Beginning at the line that holds "if all defined", restate each line exactly through the final line of the records. Include both of those lines.

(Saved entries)

┄┄┄┄┄┄┄┄┄┄┄┄┄┄┄┄┄┄┄┄

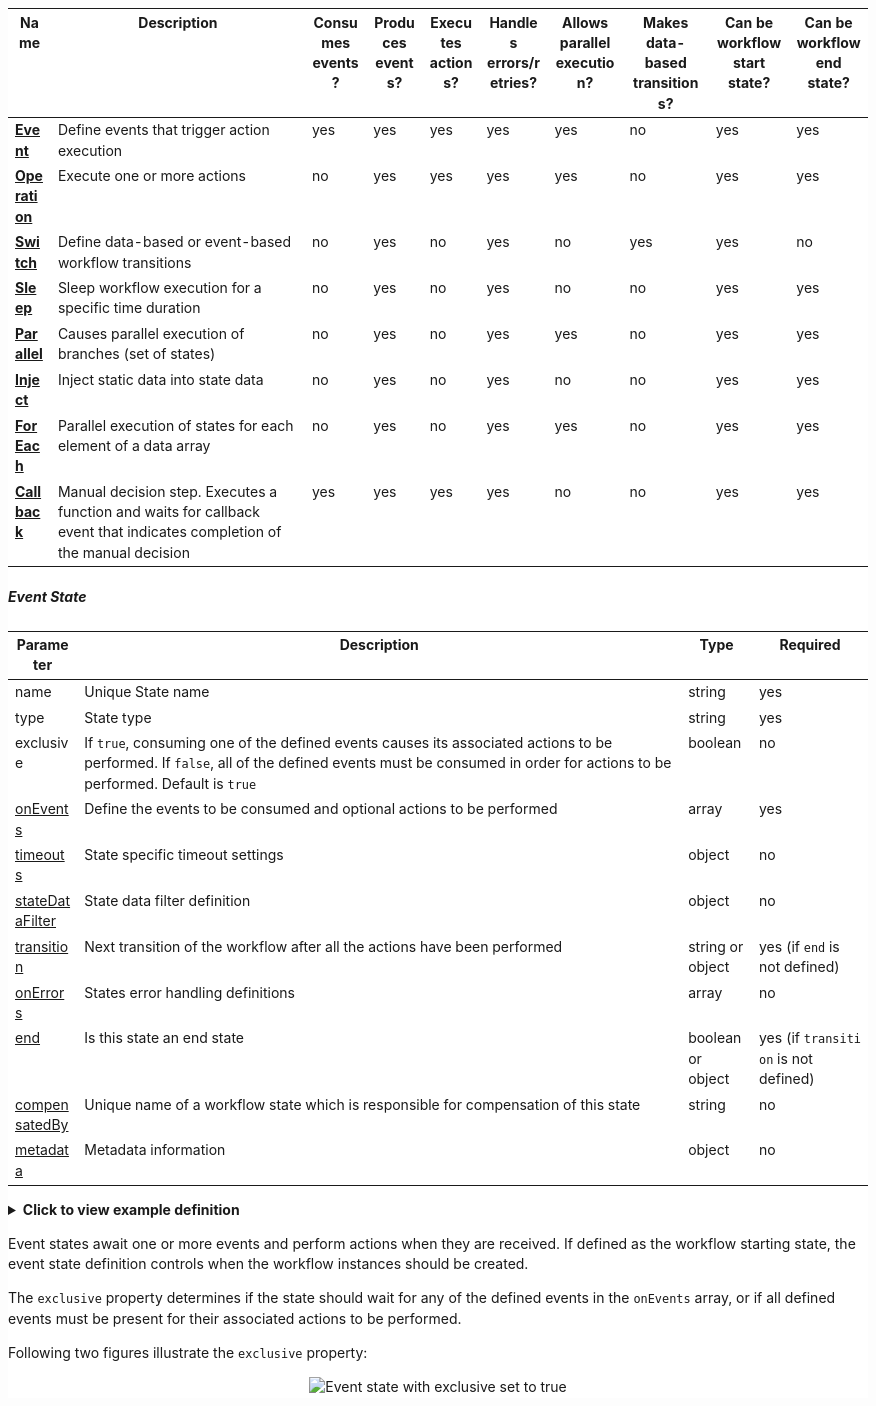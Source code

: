 | Name | Description | Consumes events? | Produces events? | Executes actions? | Handles errors/retries? | Allows parallel execution? | Makes data-based transitions? | Can be workflow start state? | Can be workflow end state? |
| --- | --- | --- | --- | --- | --- | --- | --- | --- | --- |
| **[Event](#Event-State)** | Define events that trigger action execution | yes | yes | yes | yes | yes | no | yes | yes |
| **[Operation](#Operation-State)** | Execute one or more actions | no | yes | yes | yes | yes | no | yes | yes |
| **[Switch](#Switch-State)** | Define data-based or event-based workflow transitions | no | yes | no | yes | no | yes | yes | no |
| **[Sleep](#Sleep-State)** | Sleep workflow execution for a specific time duration | no | yes | no | yes | no | no | yes | yes |
| **[Parallel](#Parallel-State)** | Causes parallel execution of branches (set of states) | no | yes | no | yes | yes | no | yes | yes |
| **[Inject](#Inject-State)** | Inject static data into state data | no | yes | no | yes | no | no | yes | yes |
| **[ForEach](#ForEach-State)** | Parallel execution of states for each element of a data array | no | yes | no | yes | yes | no | yes | yes |
| **[Callback](#Callback-State)** | Manual decision step. Executes a function and waits for callback event that indicates completion of the manual decision | yes | yes | yes | yes | no | no | yes | yes |

##### Event State

| Parameter | Description | Type | Required |
| --- | --- | --- | --- |
| name | Unique State name | string | yes |
| type | State type | string | yes |
| exclusive | If `true`, consuming one of the defined events causes its associated actions to be performed. If `false`, all of the defined events must be consumed in order for actions to be performed. Default is `true`  | boolean | no |
| [onEvents](#OnEvents-Definition) | Define the events to be consumed and optional actions to be performed | array | yes |
| [timeouts](#Workflow-Timeouts) | State specific timeout settings | object | no |
| [stateDataFilter](#State-data-filters) | State data filter definition| object | no |
| [transition](#Transitions) | Next transition of the workflow after all the actions have been performed | string or object | yes (if `end` is not defined) |
| [onErrors](#Error-Definition) | States error handling definitions | array | no |
| [end](#End-Definition) | Is this state an end state | boolean or object | yes (if `transition` is not defined) |
| [compensatedBy](#Workflow-Compensation) | Unique name of a workflow state which is responsible for compensation of this state | string | no |
| [metadata](#Workflow-Metadata) | Metadata information| object | no |

<details><summary><strong>Click to view example definition</strong></summary></details>

Event states await one or more events and perform actions when they are received.
If defined as the workflow starting state, the event state definition controls when the workflow
instances should be created.

The `exclusive` property determines if the state should wait for any of the defined events in the `onEvents` array, or
if all defined events must be present for their associated actions to be performed.

Following two figures illustrate the `exclusive` property:

<p align="center">
<img src="media/spec/event-state-exclusive-true.png" height="300px" alt="Event state with exclusive set to true"/>
</p>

┄┄┄┄┄┄┄┄┄┄┄┄┄┄┄┄┄┄┄┄

▸ **Response box**:
if all defined events must be present for their associated actions to be performed.

Following two figures illustrate the `exclusive` property:

<p align="center">
<img src="media/spec/event-state-exclusive-true.png" height="300px" alt="Event state with exclusive set to true"/>
</p>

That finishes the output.